Task description:
Nothing outside the range is wanted. Repeat exactly the lines below from the one with "For example, to" through the one with "### Credits".

#####

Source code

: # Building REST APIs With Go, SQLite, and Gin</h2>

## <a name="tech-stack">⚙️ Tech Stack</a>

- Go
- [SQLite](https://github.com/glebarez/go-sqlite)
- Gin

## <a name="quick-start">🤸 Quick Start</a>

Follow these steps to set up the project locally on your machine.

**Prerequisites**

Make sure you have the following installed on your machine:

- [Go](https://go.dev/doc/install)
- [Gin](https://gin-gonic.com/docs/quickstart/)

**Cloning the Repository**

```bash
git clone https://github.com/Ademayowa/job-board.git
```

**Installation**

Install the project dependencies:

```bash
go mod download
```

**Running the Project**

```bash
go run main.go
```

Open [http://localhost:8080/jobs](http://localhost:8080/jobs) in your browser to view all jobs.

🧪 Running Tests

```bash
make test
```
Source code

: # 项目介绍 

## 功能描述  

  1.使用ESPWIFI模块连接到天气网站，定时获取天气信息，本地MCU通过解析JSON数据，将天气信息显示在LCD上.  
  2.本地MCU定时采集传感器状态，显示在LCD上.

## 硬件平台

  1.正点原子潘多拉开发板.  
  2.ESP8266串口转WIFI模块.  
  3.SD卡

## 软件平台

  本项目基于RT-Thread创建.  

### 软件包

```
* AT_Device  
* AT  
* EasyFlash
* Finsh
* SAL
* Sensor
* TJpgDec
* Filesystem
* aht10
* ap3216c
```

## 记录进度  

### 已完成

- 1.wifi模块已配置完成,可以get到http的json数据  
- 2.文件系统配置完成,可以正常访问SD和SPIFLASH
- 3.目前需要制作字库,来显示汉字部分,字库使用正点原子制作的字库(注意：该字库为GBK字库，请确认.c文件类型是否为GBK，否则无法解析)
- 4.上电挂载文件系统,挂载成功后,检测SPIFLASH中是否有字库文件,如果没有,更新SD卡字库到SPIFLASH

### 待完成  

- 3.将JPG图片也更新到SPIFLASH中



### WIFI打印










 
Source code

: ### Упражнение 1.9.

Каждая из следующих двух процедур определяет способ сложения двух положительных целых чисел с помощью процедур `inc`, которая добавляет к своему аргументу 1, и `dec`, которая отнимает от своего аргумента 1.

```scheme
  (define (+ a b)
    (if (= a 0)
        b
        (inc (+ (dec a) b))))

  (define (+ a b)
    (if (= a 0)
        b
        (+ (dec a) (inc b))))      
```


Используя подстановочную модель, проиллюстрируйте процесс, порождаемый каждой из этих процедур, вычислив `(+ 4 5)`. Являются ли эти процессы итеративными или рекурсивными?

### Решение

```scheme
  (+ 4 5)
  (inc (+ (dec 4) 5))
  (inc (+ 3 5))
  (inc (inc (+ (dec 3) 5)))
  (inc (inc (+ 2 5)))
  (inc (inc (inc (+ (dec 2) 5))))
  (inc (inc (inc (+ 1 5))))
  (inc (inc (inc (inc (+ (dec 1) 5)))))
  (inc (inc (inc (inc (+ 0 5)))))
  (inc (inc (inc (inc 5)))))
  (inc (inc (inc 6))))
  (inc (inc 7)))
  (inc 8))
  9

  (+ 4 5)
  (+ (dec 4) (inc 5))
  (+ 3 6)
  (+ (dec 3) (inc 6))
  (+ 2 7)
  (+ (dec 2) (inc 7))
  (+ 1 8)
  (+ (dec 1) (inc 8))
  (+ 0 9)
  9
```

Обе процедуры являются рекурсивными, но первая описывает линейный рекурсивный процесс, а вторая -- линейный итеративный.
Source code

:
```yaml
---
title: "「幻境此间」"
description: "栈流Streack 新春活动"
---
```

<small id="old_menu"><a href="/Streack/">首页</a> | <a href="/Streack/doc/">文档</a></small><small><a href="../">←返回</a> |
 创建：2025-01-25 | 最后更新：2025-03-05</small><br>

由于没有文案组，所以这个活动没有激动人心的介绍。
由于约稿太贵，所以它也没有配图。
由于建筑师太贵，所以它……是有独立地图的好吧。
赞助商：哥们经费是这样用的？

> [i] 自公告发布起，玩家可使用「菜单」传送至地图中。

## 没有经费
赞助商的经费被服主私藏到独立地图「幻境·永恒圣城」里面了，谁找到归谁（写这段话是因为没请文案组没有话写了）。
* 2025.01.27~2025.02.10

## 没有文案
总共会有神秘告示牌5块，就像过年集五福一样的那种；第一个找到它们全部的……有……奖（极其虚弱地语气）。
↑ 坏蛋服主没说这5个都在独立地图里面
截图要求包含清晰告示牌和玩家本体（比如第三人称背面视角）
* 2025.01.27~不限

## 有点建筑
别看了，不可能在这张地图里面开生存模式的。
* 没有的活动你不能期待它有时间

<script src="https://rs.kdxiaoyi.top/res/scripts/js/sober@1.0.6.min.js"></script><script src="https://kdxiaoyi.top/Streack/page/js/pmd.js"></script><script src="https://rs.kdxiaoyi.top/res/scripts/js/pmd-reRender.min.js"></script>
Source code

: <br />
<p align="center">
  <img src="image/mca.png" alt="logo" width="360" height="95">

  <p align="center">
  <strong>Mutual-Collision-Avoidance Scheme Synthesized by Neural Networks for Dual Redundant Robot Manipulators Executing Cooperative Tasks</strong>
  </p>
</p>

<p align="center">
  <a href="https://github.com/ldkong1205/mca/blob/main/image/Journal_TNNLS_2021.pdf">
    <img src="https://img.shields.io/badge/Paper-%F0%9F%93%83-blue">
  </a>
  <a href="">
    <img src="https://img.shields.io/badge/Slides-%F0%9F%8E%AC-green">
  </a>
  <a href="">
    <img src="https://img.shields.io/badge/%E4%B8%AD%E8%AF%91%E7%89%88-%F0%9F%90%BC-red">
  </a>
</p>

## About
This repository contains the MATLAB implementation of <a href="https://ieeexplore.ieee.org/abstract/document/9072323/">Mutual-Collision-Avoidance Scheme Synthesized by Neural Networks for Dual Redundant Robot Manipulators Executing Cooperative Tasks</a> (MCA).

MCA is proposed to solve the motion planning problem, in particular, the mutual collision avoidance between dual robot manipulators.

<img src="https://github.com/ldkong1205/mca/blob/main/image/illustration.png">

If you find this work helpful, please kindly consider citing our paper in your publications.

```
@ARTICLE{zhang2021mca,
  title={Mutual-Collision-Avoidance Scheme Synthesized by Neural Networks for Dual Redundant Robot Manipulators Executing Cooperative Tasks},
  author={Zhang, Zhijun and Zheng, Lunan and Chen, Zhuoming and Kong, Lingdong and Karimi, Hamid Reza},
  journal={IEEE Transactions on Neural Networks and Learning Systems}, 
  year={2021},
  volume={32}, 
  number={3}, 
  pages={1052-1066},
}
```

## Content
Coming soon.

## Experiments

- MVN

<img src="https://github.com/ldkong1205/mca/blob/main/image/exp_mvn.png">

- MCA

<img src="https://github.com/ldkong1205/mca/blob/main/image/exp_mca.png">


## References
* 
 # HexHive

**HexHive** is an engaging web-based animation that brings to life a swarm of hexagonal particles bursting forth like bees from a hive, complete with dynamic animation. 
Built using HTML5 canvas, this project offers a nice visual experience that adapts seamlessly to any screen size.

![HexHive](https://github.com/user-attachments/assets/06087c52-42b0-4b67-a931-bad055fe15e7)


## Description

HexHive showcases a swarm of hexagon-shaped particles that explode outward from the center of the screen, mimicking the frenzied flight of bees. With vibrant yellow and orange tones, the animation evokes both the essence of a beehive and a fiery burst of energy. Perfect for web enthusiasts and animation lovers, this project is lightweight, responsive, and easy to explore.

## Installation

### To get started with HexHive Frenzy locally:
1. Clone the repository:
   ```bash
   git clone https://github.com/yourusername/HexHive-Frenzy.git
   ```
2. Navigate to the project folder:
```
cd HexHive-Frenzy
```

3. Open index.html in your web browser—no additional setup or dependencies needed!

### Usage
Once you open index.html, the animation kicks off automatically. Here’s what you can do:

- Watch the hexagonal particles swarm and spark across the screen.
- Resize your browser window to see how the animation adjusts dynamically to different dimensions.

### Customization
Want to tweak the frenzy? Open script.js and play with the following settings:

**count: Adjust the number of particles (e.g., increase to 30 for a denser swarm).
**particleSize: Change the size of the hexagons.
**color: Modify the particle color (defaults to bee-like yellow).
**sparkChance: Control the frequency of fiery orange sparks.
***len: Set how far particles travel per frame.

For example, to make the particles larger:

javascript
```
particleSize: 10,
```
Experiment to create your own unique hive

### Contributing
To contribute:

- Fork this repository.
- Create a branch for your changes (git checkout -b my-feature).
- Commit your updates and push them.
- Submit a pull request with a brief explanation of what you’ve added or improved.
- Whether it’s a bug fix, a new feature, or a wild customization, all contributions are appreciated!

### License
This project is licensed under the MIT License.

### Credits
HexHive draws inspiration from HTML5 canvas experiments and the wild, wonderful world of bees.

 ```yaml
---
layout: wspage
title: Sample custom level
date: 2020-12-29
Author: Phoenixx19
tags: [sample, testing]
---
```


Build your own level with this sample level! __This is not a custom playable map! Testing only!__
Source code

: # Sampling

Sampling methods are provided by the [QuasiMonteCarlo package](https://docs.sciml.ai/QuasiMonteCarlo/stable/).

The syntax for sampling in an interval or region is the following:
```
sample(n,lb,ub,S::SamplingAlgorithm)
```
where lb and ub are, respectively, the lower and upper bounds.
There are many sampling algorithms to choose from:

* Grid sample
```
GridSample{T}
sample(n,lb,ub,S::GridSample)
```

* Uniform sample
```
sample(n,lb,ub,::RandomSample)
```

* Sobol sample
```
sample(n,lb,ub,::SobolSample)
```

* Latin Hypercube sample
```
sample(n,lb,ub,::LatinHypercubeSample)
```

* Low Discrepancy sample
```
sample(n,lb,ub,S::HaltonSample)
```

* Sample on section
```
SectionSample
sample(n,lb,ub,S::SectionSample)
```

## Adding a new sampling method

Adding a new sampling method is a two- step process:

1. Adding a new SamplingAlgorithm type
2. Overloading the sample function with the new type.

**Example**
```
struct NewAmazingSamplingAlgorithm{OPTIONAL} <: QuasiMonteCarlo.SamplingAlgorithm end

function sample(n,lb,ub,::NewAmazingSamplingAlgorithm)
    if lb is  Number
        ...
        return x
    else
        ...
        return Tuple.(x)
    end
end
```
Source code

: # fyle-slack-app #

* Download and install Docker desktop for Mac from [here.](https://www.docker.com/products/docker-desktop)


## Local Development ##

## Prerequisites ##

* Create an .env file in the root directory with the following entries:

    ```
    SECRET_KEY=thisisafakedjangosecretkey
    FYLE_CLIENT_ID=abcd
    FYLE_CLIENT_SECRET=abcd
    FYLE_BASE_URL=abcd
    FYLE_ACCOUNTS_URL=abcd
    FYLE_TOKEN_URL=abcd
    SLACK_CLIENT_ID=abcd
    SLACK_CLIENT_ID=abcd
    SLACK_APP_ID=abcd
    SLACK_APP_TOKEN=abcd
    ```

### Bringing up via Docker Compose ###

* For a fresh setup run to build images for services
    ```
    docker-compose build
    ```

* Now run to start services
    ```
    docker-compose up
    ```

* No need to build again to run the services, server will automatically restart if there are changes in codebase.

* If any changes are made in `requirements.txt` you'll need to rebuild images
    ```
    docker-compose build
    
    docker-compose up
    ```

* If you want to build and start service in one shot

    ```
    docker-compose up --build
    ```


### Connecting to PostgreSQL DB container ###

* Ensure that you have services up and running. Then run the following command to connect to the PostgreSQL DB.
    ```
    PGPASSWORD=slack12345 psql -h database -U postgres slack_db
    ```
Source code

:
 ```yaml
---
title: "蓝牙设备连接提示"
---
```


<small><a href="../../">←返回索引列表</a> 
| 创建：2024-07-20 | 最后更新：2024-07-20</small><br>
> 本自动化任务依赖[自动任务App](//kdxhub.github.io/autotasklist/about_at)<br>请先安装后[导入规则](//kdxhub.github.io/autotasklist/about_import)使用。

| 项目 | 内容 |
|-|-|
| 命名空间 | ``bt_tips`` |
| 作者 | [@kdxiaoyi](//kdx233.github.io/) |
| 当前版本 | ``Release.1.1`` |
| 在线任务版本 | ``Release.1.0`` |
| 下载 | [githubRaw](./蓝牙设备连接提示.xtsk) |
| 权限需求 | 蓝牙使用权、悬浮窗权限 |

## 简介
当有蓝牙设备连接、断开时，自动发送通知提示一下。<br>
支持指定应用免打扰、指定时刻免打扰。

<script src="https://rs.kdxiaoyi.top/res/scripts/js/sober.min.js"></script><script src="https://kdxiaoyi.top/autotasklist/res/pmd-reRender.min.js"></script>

#####

Task answer:
For example, to make the particles larger:

javascript
```
particleSize: 10,
```
Experiment to create your own unique hive

### Contributing
To contribute:

- Fork this repository.
- Create a branch for your changes (git checkout -b my-feature).
- Commit your updates and push them.
- Submit a pull request with a brief explanation of what you’ve added or improved.
- Whether it’s a bug fix, a new feature, or a wild customization, all contributions are appreciated!

### License
This project is licensed under the MIT License.

### Credits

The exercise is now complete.